===== SOURCE DATA
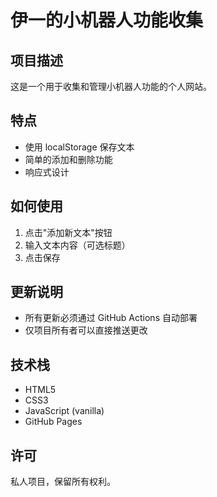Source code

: # 伊一的小机器人功能收集

## 项目描述
这是一个用于收集和管理小机器人功能的个人网站。

## 特点
- 使用 localStorage 保存文本
- 简单的添加和删除功能
- 响应式设计

## 如何使用
1. 点击"添加新文本"按钮
2. 输入文本内容（可选标题）
3. 点击保存

## 更新说明
- 所有更新必须通过 GitHub Actions 自动部署
- 仅项目所有者可以直接推送更改

## 技术栈
- HTML5
- CSS3
- JavaScript (vanilla)
- GitHub Pages

## 许可
私人项目，保留所有权利。
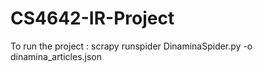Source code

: # CS4642-IR-Project

To run the project : scrapy runspider DinaminaSpider.py -o dinamina_articles.json
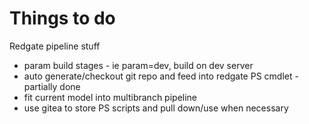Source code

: # Things to do
Redgate pipeline stuff
- param build stages - ie param=dev, build on dev server
- auto generate/checkout git repo and feed into redgate PS cmdlet - partially done
- fit current model into multibranch pipeline
- use gitea to store PS scripts and pull down/use when necessary
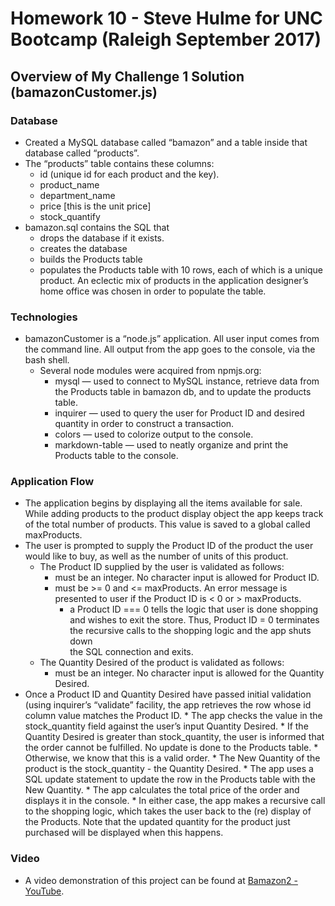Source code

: # Homework 10 - Steve Hulme for UNC Bootcamp (Raleigh September 2017)
## Overview of My Challenge 1 Solution (bamazonCustomer.js)
### Database
* Created a MySQL database called “bamazon” and a table inside that database called “products”. 
* The “products” table contains these columns:
	* id (unique id for each product and the key).
	* product_name
	* department_name
	* price [this is the unit price]
	* stock_quantify
* bamazon.sql contains the SQL that 
	* drops the database if it exists.
	* creates the database
	* builds the Products table
	* populates the Products table with 10 rows, each of which is a unique product.  An eclectic mix of products in the application designer’s home office was chosen in order to populate the table.
### Technologies
* bamazonCustomer is a “node.js” application. All user input comes from the command line. All output from the app goes to the console, via the bash shell.
	* Several node modules were acquired from npmjs.org:
		* mysql — used to connect to MySQL instance, retrieve data from the Products table in bamazon db, and to 
		   update the products table.
		* inquirer — used to query the user for Product ID and desired quantity in order to construct a transaction.
		* colors — used to colorize output to the console.
		* markdown-table — used to neatly organize and print the Products table to the console.

### Application Flow
* The application begins by displaying all the items available for sale.  While adding products to the product display object the app keeps track of the total number of products. This value is saved to a global called maxProducts.
* The user is prompted to supply the Product ID of the product the user would like to buy, as well as the number of units of this product.
	* The Product ID supplied by the user is validated as follows:
		* must be an integer. No character input is allowed for Product ID.
		* must be >= 0 and <= maxProducts. An error message is presented to user if the Product ID is < 0 or > 
		   maxProducts.
			* a Product ID === 0 tells the logic that user is done shopping and wishes to exit the store. 
			   Thus, Product ID = 0 terminates the recursive calls to the shopping logic and the app shuts down  
			   the SQL connection and exits.
	* The Quantity Desired of the product is validated as follows:
		* must be an integer. No character input is allowed for the Quantity Desired.
* Once a Product ID and Quantity Desired have passed initial validation (using inquirer’s “validate” facility, the app retrieves the row whose id column value matches the Product ID.
		* The app checks the value in the stock_quantity field against the user’s input Quantity Desired. 
			* If the Quantity Desired is greater than stock_quantity, the user is informed that the order cannot 
			  be fulfilled. No update is done to the Products table.
			* Otherwise, we know that this is a valid order.
				* The New Quantity of the product is the stock_quantity - the Quantity Desired.
				* The app uses a SQL update statement to update the row in the Products table with the New 
				  Quantity.
				* The app calculates the total price of the order and displays it in the console.
			* In either case, the app makes a recursive call to the shopping logic, which takes the user back to 
			   the (re) display of the Products. Note that the updated quantity for the product just purchased 
			   will be displayed when this happens.
### Video
* A video demonstration of this project can be found at [Bamazon2 - YouTube](https://www.youtube.com/watch?v=QZKVviTRJXA&feature=youtu.be).

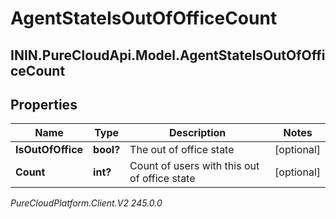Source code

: # AgentStateIsOutOfOfficeCount

## ININ.PureCloudApi.Model.AgentStateIsOutOfOfficeCount

## Properties

|Name | Type | Description | Notes|
|------------ | ------------- | ------------- | -------------|
| **IsOutOfOffice** | **bool?** | The out of office state | [optional] |
| **Count** | **int?** | Count of users with this out of office state | [optional] |



_PureCloudPlatform.Client.V2 245.0.0_
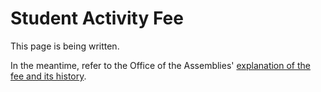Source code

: # Student Activity Fee

This page is being written.

In the meantime, refer to the Office of the Assemblies' [explanation of the fee and its history](https://assembly.cornell.edu/tools-tabs-resources/funding/student-activity-fee-brief-history).


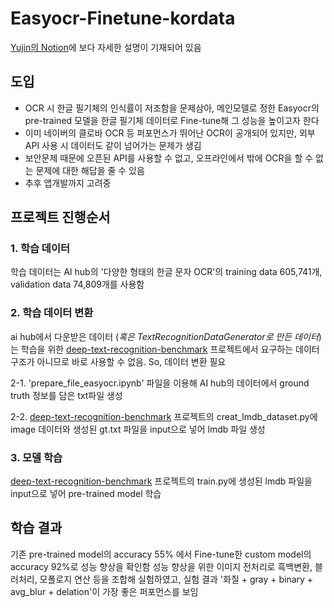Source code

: # Easyocr-Finetune-kordata
[Yujin의 Notion](https://kindhearted-whistle-34a.notion.site/OCR-with-2269e73ab0b542b6973b3926b7ef1240)에 보다 자세한 설명이 기재되어 있음
## 도입
- OCR 시 한글 필기체의 인식률이 저조함을 문제삼아, 메인모델로 정한 Easyocr의 pre-trained 모델을 한글 필기체 데이터로 Fine-tune해 그 성능을 높이고자 한다
- 이미 네이버의 클로바 OCR 등 퍼포먼스가 뛰어난 OCR이 공개되어 있지만, 외부 API 사용 시 데이터도 같이 넘어가는 문제가 생김
- 보안문제 때문에 오픈된 API를 사용할 수 없고, 오프라인에서 밖에 OCR을 할 수 없는 문제에 대한 해답을 줄 수 있음
- 추후 앱개발까지 고려중

## 프로젝트 진행순서
### 1. 학습 데이터

학습 데이터는 AI hub의 '다양한 형태의 한글 문자 OCR'의 training data 605,741개, validation data 74,809개를 사용함

### 2. 학습 데이터 변환

ai hub에서 다운받은 데이터 (*혹은 TextRecognitionDataGenerator로 만든 데이터*)는 학습을 위한 [deep-text-recognition-benchmark](https://github.com/clovaai/deep-text-recognition-benchmark) 프로젝트에서 요구하는 데이터 구조가 아니므로 바로 사용할 수 없음. So, 데이터 변환 필요

2-1. 'prepare_file_easyocr.ipynb' 파일을 이용해 AI hub의 데이터에서 ground truth 정보를 담은 txt파일 생성

2-2. [deep-text-recognition-benchmark](https://github.com/clovaai/deep-text-recognition-benchmark) 프로젝트의 creat_lmdb_dataset.py에 image 데이터와 생성된 gt.txt 파일을 input으로 넣어 lmdb 파일 생성

### 3. 모델 학습

[deep-text-recognition-benchmark](https://github.com/clovaai/deep-text-recognition-benchmark) 프로젝트의 train.py에 생성된 lmdb 파일을 input으로 넣어 pre-trained model 학습

## 학습 결과
기존 pre-trained model의 accuracy 55% 에서 Fine-tune한 custom model의 accuracy 92%로 성능 향상을 확인함
성능 향상을 위한 이미지 전처리로 흑백변환, 블러처리, 모폴로지 연산 등을 조합해 실험하였고, 실험 결과 '화질 + gray + binary + avg_blur + delation'이 가장 좋은 퍼포먼스를 보임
==========
[WHAT IS EXPECTED]: Are you able to set down all the lines above exactly, without any pictures?

[ANSWER AREA]:
Source code

: # 伊一的小机器人功能收集

## 项目描述
这是一个用于收集和管理小机器人功能的个人网站。

## 特点
- 使用 localStorage 保存文本
- 简单的添加和删除功能
- 响应式设计

## 如何使用
1. 点击"添加新文本"按钮
2. 输入文本内容（可选标题）
3. 点击保存

## 更新说明
- 所有更新必须通过 GitHub Actions 自动部署
- 仅项目所有者可以直接推送更改

## 技术栈
- HTML5
- CSS3
- JavaScript (vanilla)
- GitHub Pages

## 许可
私人项目，保留所有权利。
Source code

: # CS4642-IR-Project

To run the project : scrapy runspider DinaminaSpider.py -o dinamina_articles.json
Source code

: # Things to do
Redgate pipeline stuff
- param build stages - ie param=dev, build on dev server
- auto generate/checkout git repo and feed into redgate PS cmdlet - partially done
- fit current model into multibranch pipeline
- use gitea to store PS scripts and pull down/use when necessary
Source code

: # Homework 10 - Steve Hulme for UNC Bootcamp (Raleigh September 2017)
## Overview of My Challenge 1 Solution (bamazonCustomer.js)
### Database
* Created a MySQL database called “bamazon” and a table inside that database called “products”. 
* The “products” table contains these columns:
	* id (unique id for each product and the key).
	* product_name
	* department_name
	* price [this is the unit price]
	* stock_quantify
* bamazon.sql contains the SQL that 
	* drops the database if it exists.
	* creates the database
	* builds the Products table
	* populates the Products table with 10 rows, each of which is a unique product.  An eclectic mix of products in the application designer’s home office was chosen in order to populate the table.
### Technologies
* bamazonCustomer is a “node.js” application. All user input comes from the command line. All output from the app goes to the console, via the bash shell.
	* Several node modules were acquired from npmjs.org:
		* mysql — used to connect to MySQL instance, retrieve data from the Products table in bamazon db, and to 
		   update the products table.
		* inquirer — used to query the user for Product ID and desired quantity in order to construct a transaction.
		* colors — used to colorize output to the console.
		* markdown-table — used to neatly organize and print the Products table to the console.

### Application Flow
* The application begins by displaying all the items available for sale.  While adding products to the product display object the app keeps track of the total number of products. This value is saved to a global called maxProducts.
* The user is prompted to supply the Product ID of the product the user would like to buy, as well as the number of units of this product.
	* The Product ID supplied by the user is validated as follows:
		* must be an integer. No character input is allowed for Product ID.
		* must be >= 0 and <= maxProducts. An error message is presented to user if the Product ID is < 0 or > 
		   maxProducts.
			* a Product ID === 0 tells the logic that user is done shopping and wishes to exit the store. 
			   Thus, Product ID = 0 terminates the recursive calls to the shopping logic and the app shuts down  
			   the SQL connection and exits.
	* The Quantity Desired of the product is validated as follows:
		* must be an integer. No character input is allowed for the Quantity Desired.
* Once a Product ID and Quantity Desired have passed initial validation (using inquirer’s “validate” facility, the app retrieves the row whose id column value matches the Product ID.
		* The app checks the value in the stock_quantity field against the user’s input Quantity Desired. 
			* If the Quantity Desired is greater than stock_quantity, the user is informed that the order cannot 
			  be fulfilled. No update is done to the Products table.
			* Otherwise, we know that this is a valid order.
				* The New Quantity of the product is the stock_quantity - the Quantity Desired.
				* The app uses a SQL update statement to update the row in the Products table with the New 
				  Quantity.
				* The app calculates the total price of the order and displays it in the console.
			* In either case, the app makes a recursive call to the shopping logic, which takes the user back to 
			   the (re) display of the Products. Note that the updated quantity for the product just purchased 
			   will be displayed when this happens.
### Video
* A video demonstration of this project can be found at [Bamazon2 - YouTube](https://www.youtube.com/watch?v=QZKVviTRJXA&feature=youtu.be).

Source code

: # AgentStateIsOutOfOfficeCount

## ININ.PureCloudApi.Model.AgentStateIsOutOfOfficeCount

## Properties

|Name | Type | Description | Notes|
|------------ | ------------- | ------------- | -------------|
| **IsOutOfOffice** | **bool?** | The out of office state | [optional] |
| **Count** | **int?** | Count of users with this out of office state | [optional] |



_PureCloudPlatform.Client.V2 245.0.0_
Source code

: # Student Activity Fee

This page is being written.

In the meantime, refer to the Office of the Assemblies' [explanation of the fee and its history](https://assembly.cornell.edu/tools-tabs-resources/funding/student-activity-fee-brief-history).


Source code

: # Easyocr-Finetune-kordata
[Yujin의 Notion](https://kindhearted-whistle-34a.notion.site/OCR-with-2269e73ab0b542b6973b3926b7ef1240)에 보다 자세한 설명이 기재되어 있음
## 도입
- OCR 시 한글 필기체의 인식률이 저조함을 문제삼아, 메인모델로 정한 Easyocr의 pre-trained 모델을 한글 필기체 데이터로 Fine-tune해 그 성능을 높이고자 한다
- 이미 네이버의 클로바 OCR 등 퍼포먼스가 뛰어난 OCR이 공개되어 있지만, 외부 API 사용 시 데이터도 같이 넘어가는 문제가 생김
- 보안문제 때문에 오픈된 API를 사용할 수 없고, 오프라인에서 밖에 OCR을 할 수 없는 문제에 대한 해답을 줄 수 있음
- 추후 앱개발까지 고려중

## 프로젝트 진행순서
### 1. 학습 데이터

학습 데이터는 AI hub의 '다양한 형태의 한글 문자 OCR'의 training data 605,741개, validation data 74,809개를 사용함

### 2. 학습 데이터 변환

ai hub에서 다운받은 데이터 (*혹은 TextRecognitionDataGenerator로 만든 데이터*)는 학습을 위한 [deep-text-recognition-benchmark](https://github.com/clovaai/deep-text-recognition-benchmark) 프로젝트에서 요구하는 데이터 구조가 아니므로 바로 사용할 수 없음. So, 데이터 변환 필요

2-1. 'prepare_file_easyocr.ipynb' 파일을 이용해 AI hub의 데이터에서 ground truth 정보를 담은 txt파일 생성

2-2. [deep-text-recognition-benchmark](https://github.com/clovaai/deep-text-recognition-benchmark) 프로젝트의 creat_lmdb_dataset.py에 image 데이터와 생성된 gt.txt 파일을 input으로 넣어 lmdb 파일 생성

### 3. 모델 학습

[deep-text-recognition-benchmark](https://github.com/clovaai/deep-text-recognition-benchmark) 프로젝트의 train.py에 생성된 lmdb 파일을 input으로 넣어 pre-trained model 학습

## 학습 결과
기존 pre-trained model의 accuracy 55% 에서 Fine-tune한 custom model의 accuracy 92%로 성능 향상을 확인함
성능 향상을 위한 이미지 전처리로 흑백변환, 블러처리, 모폴로지 연산 등을 조합해 실험하였고, 실험 결과 '화질 + gray + binary + avg_blur + delation'이 가장 좋은 퍼포먼스를 보임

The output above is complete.